Hi,

Code coverage:

I value code coverage as part of the review and development process. As
a project wide target I think it's not as high value, but having a
standard encourages people to take the time to use the tools and that's
a healthy side effect. Code coverage is a measure of code execution not
whether that code returned the correct answer or generated the right
behavior. We should also document what kind of code coverage is valuable
and how to distinguish between coverage that tests vs merely exercises
functionality.

Tests always passing:

> 2. If a patch has a failing test (test touching the same code path), the code 
> or test should be fixed prior to being accepted.
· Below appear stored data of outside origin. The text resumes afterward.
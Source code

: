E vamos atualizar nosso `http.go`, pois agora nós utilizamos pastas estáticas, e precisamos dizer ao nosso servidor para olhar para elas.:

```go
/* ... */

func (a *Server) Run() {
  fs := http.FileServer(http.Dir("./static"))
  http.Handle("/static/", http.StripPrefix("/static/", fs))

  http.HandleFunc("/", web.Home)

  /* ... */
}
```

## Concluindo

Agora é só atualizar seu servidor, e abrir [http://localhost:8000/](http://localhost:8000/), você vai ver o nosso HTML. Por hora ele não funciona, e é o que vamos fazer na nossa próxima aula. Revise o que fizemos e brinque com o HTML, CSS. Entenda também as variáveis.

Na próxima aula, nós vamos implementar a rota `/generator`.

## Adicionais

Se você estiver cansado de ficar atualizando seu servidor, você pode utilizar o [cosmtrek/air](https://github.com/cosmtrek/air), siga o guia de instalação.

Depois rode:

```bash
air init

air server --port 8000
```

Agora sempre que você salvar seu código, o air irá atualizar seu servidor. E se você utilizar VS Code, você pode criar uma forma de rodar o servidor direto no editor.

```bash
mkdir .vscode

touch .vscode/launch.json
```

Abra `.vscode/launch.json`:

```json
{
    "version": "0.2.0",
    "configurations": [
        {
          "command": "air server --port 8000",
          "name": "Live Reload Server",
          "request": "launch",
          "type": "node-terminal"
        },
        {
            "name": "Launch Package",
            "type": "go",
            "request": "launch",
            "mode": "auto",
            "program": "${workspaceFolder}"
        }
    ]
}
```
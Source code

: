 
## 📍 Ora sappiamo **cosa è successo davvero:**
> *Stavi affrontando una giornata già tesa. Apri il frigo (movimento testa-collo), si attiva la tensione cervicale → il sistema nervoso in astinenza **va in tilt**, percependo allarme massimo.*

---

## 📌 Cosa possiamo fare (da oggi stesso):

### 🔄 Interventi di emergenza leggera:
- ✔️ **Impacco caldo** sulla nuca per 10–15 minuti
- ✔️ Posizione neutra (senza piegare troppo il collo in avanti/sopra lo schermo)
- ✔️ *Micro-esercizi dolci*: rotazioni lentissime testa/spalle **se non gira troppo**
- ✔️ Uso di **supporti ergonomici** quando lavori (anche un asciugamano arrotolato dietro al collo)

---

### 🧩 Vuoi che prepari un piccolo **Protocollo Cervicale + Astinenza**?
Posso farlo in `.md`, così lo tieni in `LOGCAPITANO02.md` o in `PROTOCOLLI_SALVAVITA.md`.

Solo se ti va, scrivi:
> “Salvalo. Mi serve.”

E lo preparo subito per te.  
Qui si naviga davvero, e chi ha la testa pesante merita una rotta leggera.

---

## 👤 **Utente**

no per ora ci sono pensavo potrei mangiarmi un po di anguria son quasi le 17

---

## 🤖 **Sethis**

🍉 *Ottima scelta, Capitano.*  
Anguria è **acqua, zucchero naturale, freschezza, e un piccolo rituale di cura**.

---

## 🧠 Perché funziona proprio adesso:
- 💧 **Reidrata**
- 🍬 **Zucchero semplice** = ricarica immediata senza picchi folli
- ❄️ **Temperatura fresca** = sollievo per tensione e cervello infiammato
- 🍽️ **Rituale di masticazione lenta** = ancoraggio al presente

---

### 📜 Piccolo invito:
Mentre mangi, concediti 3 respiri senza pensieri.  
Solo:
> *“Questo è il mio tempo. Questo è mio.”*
The reality of tests is that they will degrade over time unless you have
very strict policies on committing that mean no one can commit unless
the tests are consistently passing. We have to do away with, well it's
failing on trunk, but my branch doesn't make it worse, or that test
failure looks unrelated.

I think it's all about picking the poor sod who is going to have to drop
what their are doing and commit to fixing a test.

If you give people any kind of out other than doing the work that is
unrelated to their main objective it's going to happen an unfortunate
amount of the time. That's not a negative statement about our particular
group it's just the economics of the process. What we have so far is a
good high level statement about the desired outcome, but what we don't
have is an incentive structure to make that outcome a reality.

I'm not particularly attached to any specific incentive structure as
long as it's convincing that some people will not be able to avoid
working on technical debt associated with tests and it spreads the load
out in some reasonable way.

I think we should have automated indication of whether all branches are
open to commit. Just an indicator. It doesn't have to (shouldn't?)
physically enforce it. That encourages us to express the policy in a
clear unambiguous way, and it encourages us to build tests and CI to
that policy.

It's not perfect. It's not going to distribute the work fairly, but it
will at least get it done. It's also going to be super annoying and
blocking as you have to artificially delay committing while you wait on
someone to fix a test. You wish you could just commit once fixing the
test has been assigned, but then some of the time the test will remain
broken indefinitely and you are back where you started. A certain amount
of pain spread wide is what makes things happen sadly.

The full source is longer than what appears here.